### WORK ORDER:
Pick each line that has "hidden" out of the records.

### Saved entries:

□ □ □

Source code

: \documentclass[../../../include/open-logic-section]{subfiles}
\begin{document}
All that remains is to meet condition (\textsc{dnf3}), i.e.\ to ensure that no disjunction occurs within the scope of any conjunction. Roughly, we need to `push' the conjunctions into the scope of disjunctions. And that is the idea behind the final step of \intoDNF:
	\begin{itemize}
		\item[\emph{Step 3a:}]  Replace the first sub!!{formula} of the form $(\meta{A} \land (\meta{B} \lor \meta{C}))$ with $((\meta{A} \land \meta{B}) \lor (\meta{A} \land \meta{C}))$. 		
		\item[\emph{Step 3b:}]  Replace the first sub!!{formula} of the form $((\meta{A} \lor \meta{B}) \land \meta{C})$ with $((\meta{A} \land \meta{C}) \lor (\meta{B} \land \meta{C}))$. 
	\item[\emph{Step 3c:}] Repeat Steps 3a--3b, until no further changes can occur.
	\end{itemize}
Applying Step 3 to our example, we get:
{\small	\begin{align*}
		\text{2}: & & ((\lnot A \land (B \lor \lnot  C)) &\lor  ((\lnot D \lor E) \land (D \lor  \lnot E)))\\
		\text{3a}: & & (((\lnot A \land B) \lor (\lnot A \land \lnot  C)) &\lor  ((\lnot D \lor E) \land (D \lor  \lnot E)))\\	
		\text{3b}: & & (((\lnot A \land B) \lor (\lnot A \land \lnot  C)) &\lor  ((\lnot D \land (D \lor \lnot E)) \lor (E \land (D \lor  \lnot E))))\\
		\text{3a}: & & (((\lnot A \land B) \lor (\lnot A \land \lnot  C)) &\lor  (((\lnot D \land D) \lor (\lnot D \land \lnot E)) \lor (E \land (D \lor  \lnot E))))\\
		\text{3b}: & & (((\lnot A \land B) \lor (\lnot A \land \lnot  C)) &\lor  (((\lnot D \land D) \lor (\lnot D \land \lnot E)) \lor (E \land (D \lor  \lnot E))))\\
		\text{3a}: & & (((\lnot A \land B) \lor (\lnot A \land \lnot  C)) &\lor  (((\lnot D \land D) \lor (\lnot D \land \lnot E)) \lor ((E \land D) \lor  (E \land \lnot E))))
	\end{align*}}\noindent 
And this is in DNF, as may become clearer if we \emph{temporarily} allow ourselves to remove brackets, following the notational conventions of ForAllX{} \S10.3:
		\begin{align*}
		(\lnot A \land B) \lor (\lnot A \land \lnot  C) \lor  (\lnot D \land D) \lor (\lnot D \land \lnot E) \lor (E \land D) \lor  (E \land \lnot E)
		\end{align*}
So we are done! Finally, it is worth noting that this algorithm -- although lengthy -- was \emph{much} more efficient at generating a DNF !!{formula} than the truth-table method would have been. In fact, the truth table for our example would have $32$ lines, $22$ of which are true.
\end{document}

□ □ □

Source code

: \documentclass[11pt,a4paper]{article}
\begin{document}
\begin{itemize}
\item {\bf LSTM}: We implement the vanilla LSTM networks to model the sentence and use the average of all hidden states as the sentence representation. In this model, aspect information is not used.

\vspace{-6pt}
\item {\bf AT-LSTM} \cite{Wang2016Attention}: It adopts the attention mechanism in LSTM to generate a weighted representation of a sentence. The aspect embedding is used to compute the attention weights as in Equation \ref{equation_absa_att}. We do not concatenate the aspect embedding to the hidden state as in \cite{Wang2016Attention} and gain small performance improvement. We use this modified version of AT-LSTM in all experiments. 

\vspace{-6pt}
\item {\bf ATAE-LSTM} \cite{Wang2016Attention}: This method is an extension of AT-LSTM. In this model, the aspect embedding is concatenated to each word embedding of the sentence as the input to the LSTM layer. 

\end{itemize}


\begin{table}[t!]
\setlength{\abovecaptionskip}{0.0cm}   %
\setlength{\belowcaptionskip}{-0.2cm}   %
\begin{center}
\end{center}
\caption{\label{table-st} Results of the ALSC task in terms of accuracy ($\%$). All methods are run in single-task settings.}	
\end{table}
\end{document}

□ □ □

### RESULT OF THE TASK:
\item {\bf LSTM}: We implement the vanilla LSTM networks to model the sentence and use the average of all hidden states as the sentence representation. In this model, aspect information is not used.
\item {\bf AT-LSTM} \cite{Wang2016Attention}: It adopts the attention mechanism in LSTM to generate a weighted representation of a sentence. The aspect embedding is used to compute the attention weights as in Equation \ref{equation_absa_att}. We do not concatenate the aspect embedding to the hidden state as in \cite{Wang2016Attention} and gain small performance improvement. We use this modified version of AT-LSTM in all experiments. 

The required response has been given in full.